The government picked up a little bit more of the work, just because of expertise. We had more expertise in network, because we owned the Space Network, NASA, and the ground network, a lot of that is owned by NASA. Just seemed to make more sense to let NASA integrate that. Then just a cost saving thing to have the government provide the facility to do the hazardous processing.

Ross-Nazzal: It sounds like morale was never really low here.

Reed: We had plenty to do, believe me. Of course I was on the recovery team. Tom [Thomas E.] Walker, we had the responsibility for the recovery. GSDO provided support, whereas now it’s GSDO’s responsibility on EM [Exploration Mission]-1. With EFT-1 that was another thing that the government did; it was led under MPCV for the recovery, and GSDO provided the support. Then I helped with the air operations out there to get the helicopters in the air and get all the imagery to meet the flight test objectives. That kept me very busy working that. Griff [Griffin P. Corpening] next door here, who was my Deputy, helped work the LCC [Launch Control Center] and the mission management team. He sat in there in terms of flight test objectives, and what do we do if certain instrumentation goes down. They worked through a whole thing of what’s acceptable if we have failures in the data system.

Then Joe [Joseph B. Voor] next door here, my ops guy, he was working all the different requirements for services and support at the launch site. We were taking all Lockheed’s requirements and then getting them into what they call the Universal Documentation System, particularly the program requirements document, which is how we request services from all the different organizations, from KSC, from the Cape, from the Air Force. We were basically just plugging holes when we went from this Constellation cancelation to trying to get EFT-1 done. We just all pitched in and filled in where we could. There was plenty of work to go around.

Ross-Nazzal: You mentioned working on the recovery, so you were working on EFT-1?

Reed: Yes, EFT-1, I was out there on the recovery ship. Tom Walker, who works in this Office, was the recovery lead. He cochaired the recovery panel with Jim [James S.] Hamblin down there at GSDO, so it was a co-led effort on the recovery. MPCV was the lead, and GSDO was supporting, where now it’s reversed for EM-1. GSDO is the lead, and MPCV supports them.

Ross-Nazzal: Would you talk about your involvement?

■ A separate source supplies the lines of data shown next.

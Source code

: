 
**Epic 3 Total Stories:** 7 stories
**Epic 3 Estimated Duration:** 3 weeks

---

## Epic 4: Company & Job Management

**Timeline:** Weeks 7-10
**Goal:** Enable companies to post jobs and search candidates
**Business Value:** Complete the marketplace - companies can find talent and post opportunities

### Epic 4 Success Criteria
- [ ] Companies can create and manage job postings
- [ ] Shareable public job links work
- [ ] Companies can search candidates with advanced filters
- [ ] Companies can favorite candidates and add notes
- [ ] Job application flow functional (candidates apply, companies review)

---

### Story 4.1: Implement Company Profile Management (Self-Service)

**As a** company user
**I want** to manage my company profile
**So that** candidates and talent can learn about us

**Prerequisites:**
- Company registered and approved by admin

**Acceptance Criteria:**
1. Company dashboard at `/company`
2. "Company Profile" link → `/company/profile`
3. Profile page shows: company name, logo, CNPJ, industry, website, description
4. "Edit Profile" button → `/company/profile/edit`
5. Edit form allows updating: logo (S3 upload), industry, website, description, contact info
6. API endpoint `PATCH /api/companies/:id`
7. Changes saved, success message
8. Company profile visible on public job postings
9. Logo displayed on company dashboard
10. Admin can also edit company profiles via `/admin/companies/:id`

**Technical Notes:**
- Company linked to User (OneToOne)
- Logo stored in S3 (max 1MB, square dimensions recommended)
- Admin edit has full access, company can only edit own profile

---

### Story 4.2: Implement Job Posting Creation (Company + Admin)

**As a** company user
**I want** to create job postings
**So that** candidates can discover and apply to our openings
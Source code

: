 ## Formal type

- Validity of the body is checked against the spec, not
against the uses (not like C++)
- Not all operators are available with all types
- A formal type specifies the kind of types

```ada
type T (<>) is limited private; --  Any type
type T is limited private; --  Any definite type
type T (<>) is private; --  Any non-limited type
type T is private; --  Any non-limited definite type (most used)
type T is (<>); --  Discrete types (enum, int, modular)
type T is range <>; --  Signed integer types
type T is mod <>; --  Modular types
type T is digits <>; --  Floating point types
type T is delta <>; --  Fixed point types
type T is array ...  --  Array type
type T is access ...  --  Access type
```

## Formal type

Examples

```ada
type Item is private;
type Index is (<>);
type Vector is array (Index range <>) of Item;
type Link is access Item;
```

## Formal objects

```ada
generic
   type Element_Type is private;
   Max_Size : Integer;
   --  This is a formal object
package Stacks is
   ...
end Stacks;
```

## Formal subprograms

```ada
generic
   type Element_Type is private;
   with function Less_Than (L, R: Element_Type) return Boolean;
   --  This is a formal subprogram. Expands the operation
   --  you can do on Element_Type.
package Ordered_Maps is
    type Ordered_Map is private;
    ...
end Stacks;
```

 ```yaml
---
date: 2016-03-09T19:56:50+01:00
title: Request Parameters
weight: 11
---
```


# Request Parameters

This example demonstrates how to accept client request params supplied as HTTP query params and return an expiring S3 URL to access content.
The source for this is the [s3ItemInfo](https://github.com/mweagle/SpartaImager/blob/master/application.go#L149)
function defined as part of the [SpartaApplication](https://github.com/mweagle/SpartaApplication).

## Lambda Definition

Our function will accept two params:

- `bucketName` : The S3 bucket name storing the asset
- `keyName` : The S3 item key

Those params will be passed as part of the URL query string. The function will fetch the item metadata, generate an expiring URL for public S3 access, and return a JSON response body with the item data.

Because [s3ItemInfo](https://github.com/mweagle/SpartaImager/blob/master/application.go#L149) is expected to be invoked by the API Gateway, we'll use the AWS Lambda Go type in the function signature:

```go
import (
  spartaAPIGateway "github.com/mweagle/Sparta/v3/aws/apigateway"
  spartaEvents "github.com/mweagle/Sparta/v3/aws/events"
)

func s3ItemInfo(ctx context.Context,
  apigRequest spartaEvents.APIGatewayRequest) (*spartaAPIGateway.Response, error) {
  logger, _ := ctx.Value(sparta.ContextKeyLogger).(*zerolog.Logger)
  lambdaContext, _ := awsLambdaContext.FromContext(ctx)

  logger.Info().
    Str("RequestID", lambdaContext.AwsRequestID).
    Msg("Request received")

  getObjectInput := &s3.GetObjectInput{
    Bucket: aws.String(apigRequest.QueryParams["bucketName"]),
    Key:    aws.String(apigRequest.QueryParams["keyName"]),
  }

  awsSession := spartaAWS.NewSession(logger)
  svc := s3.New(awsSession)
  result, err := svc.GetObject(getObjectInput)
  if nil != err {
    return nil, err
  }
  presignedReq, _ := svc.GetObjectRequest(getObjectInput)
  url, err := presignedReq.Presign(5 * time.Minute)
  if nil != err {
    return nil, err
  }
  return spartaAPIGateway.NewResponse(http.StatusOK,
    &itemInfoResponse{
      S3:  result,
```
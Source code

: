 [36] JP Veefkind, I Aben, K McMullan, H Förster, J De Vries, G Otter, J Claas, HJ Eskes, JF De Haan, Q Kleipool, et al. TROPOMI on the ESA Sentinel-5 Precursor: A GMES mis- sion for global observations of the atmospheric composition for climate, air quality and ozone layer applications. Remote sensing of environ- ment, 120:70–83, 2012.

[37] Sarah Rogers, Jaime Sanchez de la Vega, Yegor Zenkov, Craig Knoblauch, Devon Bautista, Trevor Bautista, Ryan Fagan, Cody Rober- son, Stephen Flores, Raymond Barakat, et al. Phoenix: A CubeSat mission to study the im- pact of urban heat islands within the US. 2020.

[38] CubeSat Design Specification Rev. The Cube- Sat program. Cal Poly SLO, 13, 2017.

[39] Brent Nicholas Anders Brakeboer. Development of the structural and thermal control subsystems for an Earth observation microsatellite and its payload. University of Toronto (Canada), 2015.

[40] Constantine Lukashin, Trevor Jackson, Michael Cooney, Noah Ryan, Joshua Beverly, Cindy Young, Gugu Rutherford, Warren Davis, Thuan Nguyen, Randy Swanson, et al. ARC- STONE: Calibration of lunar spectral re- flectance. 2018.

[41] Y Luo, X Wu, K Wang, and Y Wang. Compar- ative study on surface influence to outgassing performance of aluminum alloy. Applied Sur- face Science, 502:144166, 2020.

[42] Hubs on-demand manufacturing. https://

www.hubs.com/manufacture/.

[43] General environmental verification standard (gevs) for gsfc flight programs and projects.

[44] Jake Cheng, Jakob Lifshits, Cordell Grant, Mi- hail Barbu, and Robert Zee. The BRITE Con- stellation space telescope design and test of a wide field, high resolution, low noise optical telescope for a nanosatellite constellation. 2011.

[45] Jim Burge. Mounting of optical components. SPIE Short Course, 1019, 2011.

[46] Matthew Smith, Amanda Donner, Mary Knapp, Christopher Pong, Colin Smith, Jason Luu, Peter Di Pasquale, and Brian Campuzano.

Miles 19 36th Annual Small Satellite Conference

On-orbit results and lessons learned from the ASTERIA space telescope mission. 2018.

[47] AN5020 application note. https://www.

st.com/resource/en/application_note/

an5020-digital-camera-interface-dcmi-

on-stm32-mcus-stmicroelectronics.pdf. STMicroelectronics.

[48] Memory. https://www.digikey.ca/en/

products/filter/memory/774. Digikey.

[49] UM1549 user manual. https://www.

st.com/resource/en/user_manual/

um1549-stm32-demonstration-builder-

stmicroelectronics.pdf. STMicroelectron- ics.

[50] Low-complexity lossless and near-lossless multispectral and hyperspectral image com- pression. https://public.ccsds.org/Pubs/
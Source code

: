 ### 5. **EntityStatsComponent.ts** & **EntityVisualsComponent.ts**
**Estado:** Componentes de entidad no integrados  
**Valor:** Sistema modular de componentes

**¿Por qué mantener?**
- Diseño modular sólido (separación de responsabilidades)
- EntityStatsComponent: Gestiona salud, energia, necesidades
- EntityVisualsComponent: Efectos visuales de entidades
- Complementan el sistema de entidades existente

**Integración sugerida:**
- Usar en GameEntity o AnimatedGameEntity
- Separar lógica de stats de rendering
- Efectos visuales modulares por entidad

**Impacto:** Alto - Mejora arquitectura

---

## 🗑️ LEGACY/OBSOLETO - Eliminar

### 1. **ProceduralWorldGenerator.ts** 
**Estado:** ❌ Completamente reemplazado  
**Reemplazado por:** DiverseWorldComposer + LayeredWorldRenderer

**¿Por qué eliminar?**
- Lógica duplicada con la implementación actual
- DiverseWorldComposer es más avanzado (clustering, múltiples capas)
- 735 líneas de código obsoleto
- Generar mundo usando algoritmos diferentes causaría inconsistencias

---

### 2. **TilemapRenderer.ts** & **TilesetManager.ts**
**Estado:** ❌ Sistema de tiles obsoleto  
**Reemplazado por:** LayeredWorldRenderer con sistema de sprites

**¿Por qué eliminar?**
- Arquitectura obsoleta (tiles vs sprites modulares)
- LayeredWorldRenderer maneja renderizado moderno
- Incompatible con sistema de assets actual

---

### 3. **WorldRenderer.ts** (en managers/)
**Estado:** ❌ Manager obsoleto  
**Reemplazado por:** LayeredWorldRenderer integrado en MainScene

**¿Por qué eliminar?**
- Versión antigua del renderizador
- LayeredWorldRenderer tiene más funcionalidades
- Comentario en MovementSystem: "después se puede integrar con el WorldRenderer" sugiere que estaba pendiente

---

Reed: Yes. Fundamentally I had to make sure that we had the clearance for the helicopters to take the NASA-provided imagery gear and carry it on board the helicopters. It was an interesting experience. It’s not that doing that is any different. Working with the Navy, they call it NAVAIR [Naval Air Systems Command], Navy Aviation out of Patuxent River, actually going through their whole flight clearance process was very interesting and done in a very short amount of time.

Bottom line is we got through all that and got certified to fly our equipment on their helicopters, then going through all the training. We were in pretty close. There were hazards we had to worry about, and there’s tools we used to avoid that hazard. Doing all that training and getting the aircraft in the right position so that we could acquire the spacecraft coming back from orbit. That’s a pretty tricky task to be able to pick out a spacecraft at 70,000 feet without having any autotracking aids if you would.

We had two Navy helicopters. We had the same crew in terms of the pilots and the people that operated the sensor on board the actual Navy helicopter. A lot of our guys from NASA had experience, so we basically took what we did at Yuma [Proving Ground, Arizona]. I do the Yuma operations also for the CPAS [Capsule Parachute Assembly System] testing. We use helicopters there. We use the same NASA still photographer, videographer that we’d use for quite a few drops. It’s the same tools that we use. Fundamentally we took the same operation that we used with the CPAS testing at Yuma and then we just transferred that capability and adapted it to the Navy’s helicopters in capturing a vehicle coming back from space as opposed to one being dropped out of an aircraft at thirty some thousand feet. We’d learned a lot at Yuma and then we just applied that to the EFT-1.

We brought the actual aircraft over to Yuma, and that’s where we did some training in terms of letting the Navy crew actually see what the crew module looks like, what the sequence of parachute deployments look like, what the forward bay cover looks like coming off. That was a good test for them to actually look through their cameras and see what they were going to see on EFT-1, so they knew what they were seeing and what to follow.

One aircraft followed the forward bay cover down, the other one followed the crew module down. It was just a good opportunity for them to actually see what they were going to see for EFT-1. They learned a lot. I was really shocked that both helicopters picked up the crew module well before we expected them to. They both got it and tracked it all the way to the water.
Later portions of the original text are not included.